▸ EXERCISE DETAILS: Among the entries below, find the lines holding "width" and copy them.

▸ RECORDS:
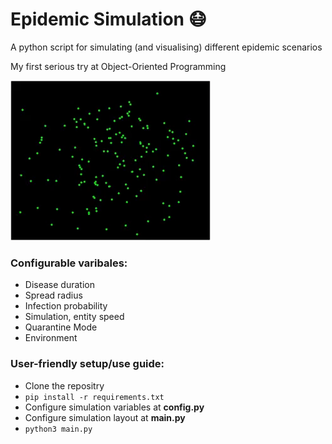 # Epidemic Simulation 😷

A python script for simulating (and visualising) different epidemic scenarios

My first serious try at Object-Oriented Programming

![](https://github.com/GoracioNewport/sirSimulation/raw/master/simulation.gif)

### Configurable varibales:
- Disease duration
- Spread radius
- Infection probability
- Simulation, entity speed
- Quarantine Mode
- Environment

### User-friendly setup/use guide: 

- Clone the repositry
- `pip install -r requirements.txt`
- Configure simulation variables at **config.py**
- Configure simulation layout at **main.py**
- `python3 main.py`
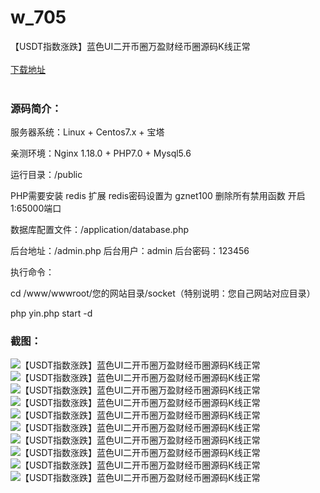 # w_705
【USDT指数涨跌】蓝色UI二开币圈万盈财经币圈源码K线正常
<br/></br>
[下载地址](https://www.uuid2.com/705.html "下载地址")
<br/></br>
<h3>源码简介：</h3>
<p>服务器系统：Linux + Centos7.x + 宝塔<p>
<p>亲测环境：Nginx 1.18.0 + PHP7.0 + Mysql5.6<p>
<p>运行目录：/public<p>
<p>PHP需要安装 redis 扩展 redis密码设置为 gznet100 删除所有禁用函数 开启1:65000端口<p>
<p>数据库配置文件：/application/database.php<p>
<p>后台地址：/admin.php
后台用户：admin
后台密码：123456<p>
<p>执行命令：<p>
<p>cd /www/wwwroot/您的网站目录/socket（特别说明：您自己网站对应目录）<p>
<p>php yin.php start -d<p>
<h3>截图：</h3>
<img src="https://www.uuid2.com/wp-content/uploads/img/202105/35a11ab818.png" alt="【USDT指数涨跌】蓝色UI二开币圈万盈财经币圈源码K线正常"><img src="https://www.uuid2.com/wp-content/uploads/img/202105/674f23e289.png" alt="【USDT指数涨跌】蓝色UI二开币圈万盈财经币圈源码K线正常"><img src="https://www.uuid2.com/wp-content/uploads/img/202105/ad033fe458.png" alt="【USDT指数涨跌】蓝色UI二开币圈万盈财经币圈源码K线正常"><img src="https://www.uuid2.com/wp-content/uploads/img/202105/980903c899.png" alt="【USDT指数涨跌】蓝色UI二开币圈万盈财经币圈源码K线正常"><img src="https://www.uuid2.com/wp-content/uploads/img/202105/7a88c17822.png" alt="【USDT指数涨跌】蓝色UI二开币圈万盈财经币圈源码K线正常"><img src="https://www.uuid2.com/wp-content/uploads/img/202105/7a88c17247.png" alt="【USDT指数涨跌】蓝色UI二开币圈万盈财经币圈源码K线正常"><img src="https://www.uuid2.com/wp-content/uploads/img/202105/c9d404d409.png" alt="【USDT指数涨跌】蓝色UI二开币圈万盈财经币圈源码K线正常"><img src="https://www.uuid2.com/wp-content/uploads/img/202105/084f6fa389.png" alt="【USDT指数涨跌】蓝色UI二开币圈万盈财经币圈源码K线正常"><img src="https://www.uuid2.com/wp-content/uploads/img/202105/6d4ba63215.png" alt="【USDT指数涨跌】蓝色UI二开币圈万盈财经币圈源码K线正常"><img src="https://www.uuid2.com/wp-content/uploads/img/202105/9250ca8181.png" alt="【USDT指数涨跌】蓝色UI二开币圈万盈财经币圈源码K线正常">
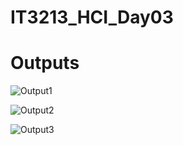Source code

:# IT3213_HCI_Day03

# Outputs

![Output1](https://github.com/user-attachments/assets/bc912343-34ff-4318-b4c1-8d4778a7ed22)


![Output2](https://github.com/user-attachments/assets/5f8f4007-a2d0-4f7f-ae4d-d8e005c183f9)



![Output3](https://github.com/user-attachments/assets/2801f8b9-d768-4e5c-8df5-d320f7662fd4)
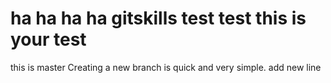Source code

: ha ha ha ha
gitskills
test test
this is your test
=========
this is master
Creating a new branch is quick and very simple.
add new line
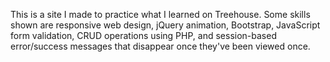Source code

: This is a site I made to practice what I learned on Treehouse. Some skills shown are responsive web design, jQuery animation, Bootstrap, JavaScript form validation, CRUD operations using PHP, and session-based error/success messages that disappear once they've been viewed once. 
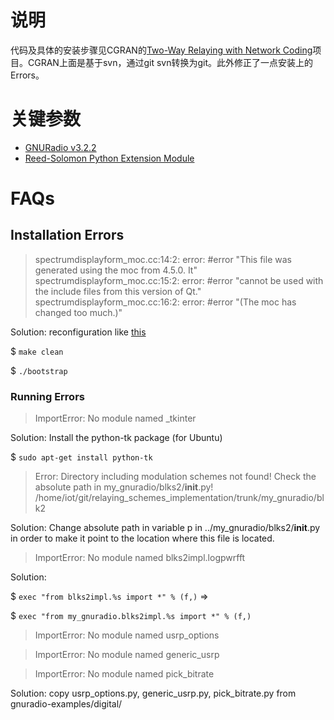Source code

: # 说明
代码及具体的安装步骤见CGRAN的[Two-Way Relaying with Network Coding](https://www.cgran.org/wiki/RelayingSchemesImplementation)项目。CGRAN上面是基于svn，通过git svn转换为git。此外修正了一点安装上的Errors。


# 关键参数

*  [GNURadio v3.2.2](http://gnuradio.org/redmine/attachments/download/364/gnuradio-3.2.2.tar.gz)
* [Reed-Solomon Python Extension Module](http://hathawaymix.org/Software/ReedSolomon/)


# FAQs

## Installation Errors

>  spectrumdisplayform_moc.cc:14:2: error: #error "This file was generated using the moc from 4.5.0. It"
spectrumdisplayform_moc.cc:15:2: error: #error "cannot be used with
the include files from this version of Qt."
spectrumdisplayform_moc.cc:16:2: error: #error "(The moc has changed too 
much.)"

Solution: reconfiguration like [this](http://www.ruby-forum.com/topic/206439) 

$ `make clean`

$ `./bootstrap`


### Running Errors

> ImportError: No module named _tkinter

Solution: Install the python-tk package (for Ubuntu)

$ `sudo apt-get install python-tk`

> Error: Directory including modulation schemes not found! Check the absolute path in my_gnuradio/blks2/__init__.py! /home/iot/git/relaying_schemes_implementation/trunk/my_gnuradio/blk2

Solution: Change absolute path in variable p in ../my_gnuradio/blks2/__init__.py in order to make it point to the location where this file is located.

> ImportError: No module named blks2impl.logpwrfft

Solution: 

$ `exec "from blks2impl.%s import *" % (f,)`
=> 

$ `exec "from my_gnuradio.blks2impl.%s import *" % (f,)`

> ImportError: No module named usrp_options

> ImportError: No module named generic_usrp

> ImportError: No module named pick_bitrate

Solution: copy usrp_options.py, generic_usrp.py, pick_bitrate.py from gnuradio-examples/digital/
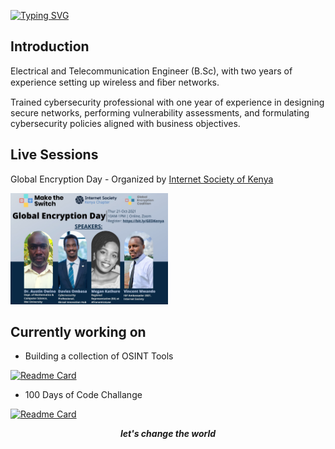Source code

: <!--Header-->
[![Typing SVG](https://readme-typing-svg.herokuapp.com?font=Comic+Sans&color=%23001980&size=25&center=true&vCenter=true&multiline=true&width=600&height=100&lines=sudo-apt+get+happiness+%F0%9F%98%8A+;from+daviesombasa)](https://git.io/typing-svg)

<h2>Introduction</h2>
  <p>
  Electrical and Telecommunication Engineer (B.Sc), with two years of experience setting up wireless and ﬁber
  networks.
  </p>
  <p> Trained cybersecurity professional with one year of experience in designing secure networks, performing vulnerability
  assessments, and formulating cybersecurity policies aligned with business objectives.
  </p>

<h2>Live Sessions</h2>
  <p>Global Encryption Day - Organized by <a href="https://www.internetsociety.org/tag/kenya-chapter/">Internet Society of Kenya</a></p>
  <img src=https://github.com/daviesombasa/DaviesOmbasa/blob/6d387522290e0a09597c1b23b603c69f7f4c526b/img/Global%20Encryption%20Day.jpeg width=50% height=50%>

<h2>Currently working on</h2>
  
-  Building a collection of OSINT Tools 

[![Readme Card](https://github-readme-stats.vercel.app/api/pin/?username=daviesombasa&repo=100-Days-of-Code&show_owner=true)](https://github.com/daviesombasa/OSINT-Tools)

-  100 Days of Code Challange 

[![Readme Card](https://github-readme-stats.vercel.app/api/pin/?username=daviesombasa&repo=100-Days-of-Code&show_owner=true)](https://github.com/daviesombasa/100-Days-of-Code)

<!--Footer-->
<div align="center">
  <b><i>let's change the world</i></b><br>
</div>
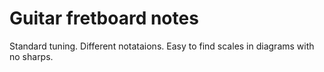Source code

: # Guitar fretboard notes

Standard tuning. Different notataions. Easy to find scales in diagrams with no sharps.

▸ WRITTEN SOLUTION:
[![Typing SVG](https://readme-typing-svg.herokuapp.com?font=Comic+Sans&color=%23001980&size=25&center=true&vCenter=true&multiline=true&width=600&height=100&lines=sudo-apt+get+happiness+%F0%9F%98%8A+;from+daviesombasa)](https://git.io/typing-svg)
  <img src=https://github.com/daviesombasa/DaviesOmbasa/blob/6d387522290e0a09597c1b23b603c69f7f4c526b/img/Global%20Encryption%20Day.jpeg width=50% height=50%>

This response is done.